Opening up ACE Meetings to the Public (without Annexes)
(ACE Paper 22/2000)
For information by circulation
This paper sets out the points to be considered if meetings of the Advisory Council on the Environment (ACE) were to be open to members of the public.
2.On 22 May 2000, Friends of the Earth issued a press release urging, inter alia, that ACE should become transparent and welcome the public to its meetings. A copy of the press release is at Annex A.
3.The issue of whether ACE meetings should be open to members of the public has been discussed before. The last discussion took place at the 51st meeting held on 18 May 1998. It was concluded then that ACE meetings should not be open to the public but that minutes of its meetings should be made available through the internet. An extract of the minutes is at Annex B.
4.The following channels currently provide public access to matters relating to ACE :
through the internet - ACE membership, terms of reference, agendas, papers (other than classified papers of which there are very few) and confirmed minutes of meetings (with members' names struck out) are available from the homepage of the Environment and Food Bureau (http:/www.info.gov.hk/efb). The public may also use the Suggestion Box in the Environment and Food Bureau homepage to enquire about ACE matters; and
through media briefings - after each meeting, the Chairman accompanied by the Secretary meet the media and brief them on subjects discussed during the meeting, the main points raised, and the conclusions reached. A Question & Answer session follows the briefing. ACE papers are made available to the media at the briefings.
5.Opening up ACE meetings to the public would enhance transparency and enable interested members of the public to observe how ACE meetings are conducted. This could enhance public awareness of environmental issues and serve a public education purpose. In practice, we believe that only the media are likely to attend the meetings regularly.
6. On the other hand, opening up meetings could inhibit discussion, particularly of controversial issues and constrain members from giving their views freely.
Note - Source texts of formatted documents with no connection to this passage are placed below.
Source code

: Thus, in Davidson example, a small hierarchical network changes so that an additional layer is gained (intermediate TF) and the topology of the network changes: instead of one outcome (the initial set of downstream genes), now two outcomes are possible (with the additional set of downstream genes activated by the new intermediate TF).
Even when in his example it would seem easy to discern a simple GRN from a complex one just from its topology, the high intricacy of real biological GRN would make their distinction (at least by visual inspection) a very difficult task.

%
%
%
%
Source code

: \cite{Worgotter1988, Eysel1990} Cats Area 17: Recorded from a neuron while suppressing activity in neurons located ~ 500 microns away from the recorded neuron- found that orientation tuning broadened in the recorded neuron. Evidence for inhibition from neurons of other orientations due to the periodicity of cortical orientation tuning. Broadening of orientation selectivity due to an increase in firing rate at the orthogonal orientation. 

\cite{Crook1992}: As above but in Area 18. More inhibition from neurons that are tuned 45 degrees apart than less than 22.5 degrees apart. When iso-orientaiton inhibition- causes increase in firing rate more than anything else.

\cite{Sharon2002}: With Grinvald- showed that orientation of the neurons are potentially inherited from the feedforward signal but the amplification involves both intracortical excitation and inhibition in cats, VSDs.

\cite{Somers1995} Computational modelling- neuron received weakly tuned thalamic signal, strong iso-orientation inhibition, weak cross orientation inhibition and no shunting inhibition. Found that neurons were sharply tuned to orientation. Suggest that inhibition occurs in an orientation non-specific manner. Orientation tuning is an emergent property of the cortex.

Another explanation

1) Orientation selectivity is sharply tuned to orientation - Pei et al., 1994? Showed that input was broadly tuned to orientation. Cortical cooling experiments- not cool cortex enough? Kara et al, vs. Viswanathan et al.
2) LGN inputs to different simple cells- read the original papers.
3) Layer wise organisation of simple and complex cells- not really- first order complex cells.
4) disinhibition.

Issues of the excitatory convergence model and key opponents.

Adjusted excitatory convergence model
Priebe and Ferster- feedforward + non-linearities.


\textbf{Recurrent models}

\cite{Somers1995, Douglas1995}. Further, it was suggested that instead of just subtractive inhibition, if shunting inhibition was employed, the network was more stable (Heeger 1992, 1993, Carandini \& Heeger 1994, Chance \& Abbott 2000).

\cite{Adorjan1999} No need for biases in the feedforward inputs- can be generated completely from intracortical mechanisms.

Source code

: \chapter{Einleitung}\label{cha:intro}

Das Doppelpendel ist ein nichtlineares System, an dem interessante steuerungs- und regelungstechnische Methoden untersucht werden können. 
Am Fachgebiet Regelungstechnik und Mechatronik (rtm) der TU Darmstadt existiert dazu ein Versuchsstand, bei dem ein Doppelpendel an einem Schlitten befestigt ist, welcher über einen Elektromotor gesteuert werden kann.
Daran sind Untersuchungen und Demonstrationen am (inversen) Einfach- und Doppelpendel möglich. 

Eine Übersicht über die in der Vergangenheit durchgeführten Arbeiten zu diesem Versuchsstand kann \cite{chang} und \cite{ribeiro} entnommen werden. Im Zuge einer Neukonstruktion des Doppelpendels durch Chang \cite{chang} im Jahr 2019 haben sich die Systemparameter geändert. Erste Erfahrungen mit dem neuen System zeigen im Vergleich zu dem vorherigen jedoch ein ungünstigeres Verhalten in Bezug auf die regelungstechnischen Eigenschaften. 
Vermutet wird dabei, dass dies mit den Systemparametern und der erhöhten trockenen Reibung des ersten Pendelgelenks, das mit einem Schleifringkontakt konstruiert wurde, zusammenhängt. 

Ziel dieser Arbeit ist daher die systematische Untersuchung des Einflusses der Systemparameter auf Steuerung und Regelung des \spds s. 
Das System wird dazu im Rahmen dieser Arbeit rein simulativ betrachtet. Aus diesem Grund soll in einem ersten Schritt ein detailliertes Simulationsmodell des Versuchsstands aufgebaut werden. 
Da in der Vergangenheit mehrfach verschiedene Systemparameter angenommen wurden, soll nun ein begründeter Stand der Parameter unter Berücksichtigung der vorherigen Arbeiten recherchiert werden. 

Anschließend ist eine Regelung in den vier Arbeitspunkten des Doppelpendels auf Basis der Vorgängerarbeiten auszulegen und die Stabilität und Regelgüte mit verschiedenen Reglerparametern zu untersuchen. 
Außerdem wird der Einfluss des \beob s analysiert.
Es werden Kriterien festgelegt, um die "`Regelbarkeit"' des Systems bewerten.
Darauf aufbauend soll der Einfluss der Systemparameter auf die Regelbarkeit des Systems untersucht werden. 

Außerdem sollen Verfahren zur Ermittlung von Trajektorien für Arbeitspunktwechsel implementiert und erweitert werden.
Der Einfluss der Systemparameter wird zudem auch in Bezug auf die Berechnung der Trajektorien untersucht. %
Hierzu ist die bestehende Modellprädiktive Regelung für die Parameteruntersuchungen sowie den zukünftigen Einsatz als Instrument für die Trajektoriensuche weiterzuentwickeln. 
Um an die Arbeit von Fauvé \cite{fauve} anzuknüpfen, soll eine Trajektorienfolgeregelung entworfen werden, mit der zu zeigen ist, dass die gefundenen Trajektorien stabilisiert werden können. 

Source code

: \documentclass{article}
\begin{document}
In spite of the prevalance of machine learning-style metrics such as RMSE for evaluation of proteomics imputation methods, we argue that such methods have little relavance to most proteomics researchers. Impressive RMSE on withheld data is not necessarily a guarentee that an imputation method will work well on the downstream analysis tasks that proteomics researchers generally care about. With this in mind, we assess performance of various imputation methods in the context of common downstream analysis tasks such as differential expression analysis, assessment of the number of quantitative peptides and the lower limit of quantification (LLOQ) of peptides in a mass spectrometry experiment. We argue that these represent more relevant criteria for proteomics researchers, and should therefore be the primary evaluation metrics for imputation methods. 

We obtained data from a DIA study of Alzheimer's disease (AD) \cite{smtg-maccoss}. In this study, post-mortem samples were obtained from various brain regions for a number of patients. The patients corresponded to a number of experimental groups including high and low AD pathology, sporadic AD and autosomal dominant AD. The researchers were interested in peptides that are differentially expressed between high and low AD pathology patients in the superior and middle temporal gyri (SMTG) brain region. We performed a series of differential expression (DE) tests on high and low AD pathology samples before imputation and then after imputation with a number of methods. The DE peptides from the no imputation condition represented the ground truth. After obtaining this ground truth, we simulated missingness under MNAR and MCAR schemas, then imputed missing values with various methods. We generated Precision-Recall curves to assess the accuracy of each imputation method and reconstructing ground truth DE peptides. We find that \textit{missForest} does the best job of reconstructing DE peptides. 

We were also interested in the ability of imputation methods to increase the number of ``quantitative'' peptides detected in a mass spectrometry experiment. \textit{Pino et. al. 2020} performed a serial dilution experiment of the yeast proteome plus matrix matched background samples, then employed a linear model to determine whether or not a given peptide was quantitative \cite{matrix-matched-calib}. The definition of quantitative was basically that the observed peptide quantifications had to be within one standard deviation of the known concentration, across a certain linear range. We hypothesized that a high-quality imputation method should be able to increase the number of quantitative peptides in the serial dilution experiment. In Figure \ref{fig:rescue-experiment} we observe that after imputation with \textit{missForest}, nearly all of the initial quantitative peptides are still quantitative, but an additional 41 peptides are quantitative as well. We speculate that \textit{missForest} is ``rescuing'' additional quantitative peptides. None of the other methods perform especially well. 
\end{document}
It is also likely that the discussion may become more politicized.
7.At present, minutes of ACE meetings available on the internet do not make reference to individual members. If ACE meetings were open to the public, this practice would become meaningless.
8.The conference room in the Environment and Food Bureau can accommodate only a few spectators (probably about five, depending on the number of individuals attending for the discussion of specific items). If members decide that ACE meetings should be open to the public, we will either have to limit the number of spectators or find an alternative venue. We will also need to draw up guidelines on how to entertain requests to attend and rules of behaviour for attendees.
9.Members are invited to give their views on whether meetings of ACE should be open to members of the public.